Home South Africa News Gauteng Council for Medical Schemes Rejects GEMS Application to Lower Contribution Increases

Council for Medical Schemes Rejects GEMS Application to Lower Contribution Increases

Regulator declines Government Employees Medical Aid Scheme’s bid to cap adjustments at 7.5%, citing solvency concerns and historical claiming trends.

Council for Medical Schemes Rejects GEMS Application to Lower Contribution Increases
Gauteng news: Council for Medical Schemes Rejects GEMS Application to Lower Contribution Increases. AI-generated image for illustrative and fair representation purposes only.

PRETORIA, Gauteng — The Council for Medical Schemes (CMS) has officially rejected an application by the Government Employees Medical Aid Scheme (GEMS) to lower its contribution increases for the year, leaving millions of public servants facing higher monthly deductions. GEMS Principal Officer Dr. Stan Moloabi confirmed that the regulator declined the proposal despite the scheme submitting all required information to cap the average adjustment at 7.5% effective from July 1.

For millions of public servants, including nurses, police officers, and teachers, medical aid represents one of their most significant monthly expenses. The rejection of the proposed lower increase has sparked frustration among trade unions and members seeking answers regarding the scheme’s financial management.

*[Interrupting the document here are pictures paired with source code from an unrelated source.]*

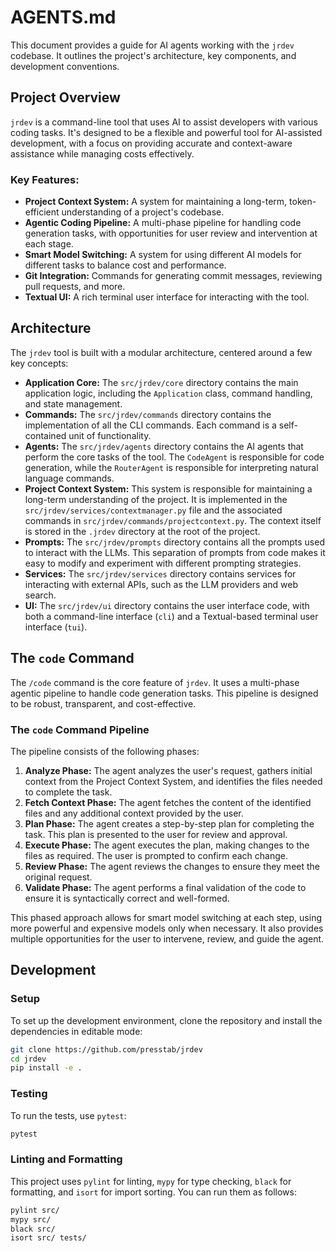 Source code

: # AGENTS.md

This document provides a guide for AI agents working with the `jrdev` codebase. It outlines the project's architecture, key components, and development conventions.

## Project Overview

`jrdev` is a command-line tool that uses AI to assist developers with various coding tasks. It's designed to be a flexible and powerful tool for AI-assisted development, with a focus on providing accurate and context-aware assistance while managing costs effectively.

### Key Features:

*   **Project Context System:** A system for maintaining a long-term, token-efficient understanding of a project's codebase.
*   **Agentic Coding Pipeline:** A multi-phase pipeline for handling code generation tasks, with opportunities for user review and intervention at each stage.
*   **Smart Model Switching:** A system for using different AI models for different tasks to balance cost and performance.
*   **Git Integration:** Commands for generating commit messages, reviewing pull requests, and more.
*   **Textual UI:** A rich terminal user interface for interacting with the tool.

## Architecture

The `jrdev` tool is built with a modular architecture, centered around a few key concepts:

*   **Application Core:** The `src/jrdev/core` directory contains the main application logic, including the `Application` class, command handling, and state management.
*   **Commands:** The `src/jrdev/commands` directory contains the implementation of all the CLI commands. Each command is a self-contained unit of functionality.
*   **Agents:** The `src/jrdev/agents` directory contains the AI agents that perform the core tasks of the tool. The `CodeAgent` is responsible for code generation, while the `RouterAgent` is responsible for interpreting natural language commands.
*   **Project Context System:** This system is responsible for maintaining a long-term understanding of the project. It is implemented in the `src/jrdev/services/contextmanager.py` file and the associated commands in `src/jrdev/commands/projectcontext.py`. The context itself is stored in the `.jrdev` directory at the root of the project.
*   **Prompts:** The `src/jrdev/prompts` directory contains all the prompts used to interact with the LLMs. This separation of prompts from code makes it easy to modify and experiment with different prompting strategies.
*   **Services:** The `src/jrdev/services` directory contains services for interacting with external APIs, such as the LLM providers and web search.
*   **UI:** The `src/jrdev/ui` directory contains the user interface code, with both a command-line interface (`cli`) and a Textual-based terminal user interface (`tui`).

## The `code` Command

The `/code` command is the core feature of `jrdev`. It uses a multi-phase agentic pipeline to handle code generation tasks. This pipeline is designed to be robust, transparent, and cost-effective.

### The `code` Command Pipeline

The pipeline consists of the following phases:

1.  **Analyze Phase:** The agent analyzes the user's request, gathers initial context from the Project Context System, and identifies the files needed to complete the task.
2.  **Fetch Context Phase:** The agent fetches the content of the identified files and any additional context provided by the user.
3.  **Plan Phase:** The agent creates a step-by-step plan for completing the task. This plan is presented to the user for review and approval.
4.  **Execute Phase:** The agent executes the plan, making changes to the files as required. The user is prompted to confirm each change.
5.  **Review Phase:** The agent reviews the changes to ensure they meet the original request.
6.  **Validate Phase:** The agent performs a final validation of the code to ensure it is syntactically correct and well-formed.

This phased approach allows for smart model switching at each step, using more powerful and expensive models only when necessary. It also provides multiple opportunities for the user to intervene, review, and guide the agent.

## Development

### Setup

To set up the development environment, clone the repository and install the dependencies in editable mode:

```bash
git clone https://github.com/presstab/jrdev
cd jrdev
pip install -e .
```

### Testing

To run the tests, use `pytest`:

```bash
pytest
```

### Linting and Formatting

This project uses `pylint` for linting, `mypy` for type checking, `black` for formatting, and `isort` for import sorting. You can run them as follows:

```bash
pylint src/
mypy src/
black src/
isort src/ tests/
```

According to Dr. Moloabi, the medical schemes industry is strictly regulated under the Medical Schemes Act, meaning any changes to member contributions or benefits require formal regulatory approval. GEMS initially submitted its request to reduce the contribution increase to 7.5%. Following a review, the CMS requested further information on June 11 to make a final determination.

After assessing the additional documentation, the regulator highlighted two primary areas of concern that led to the rejection.

Firstly, the CMS noted that its approval processes are fundamentally based on historical claiming trends rather than a scheme’s anticipated future savings. While GEMS argued that it had implemented measures to achieve savings following high claims in 2025 that exceeded the budget, the regulator maintained that it cannot approve contributions based on projected savings rather than actual historical utilization data.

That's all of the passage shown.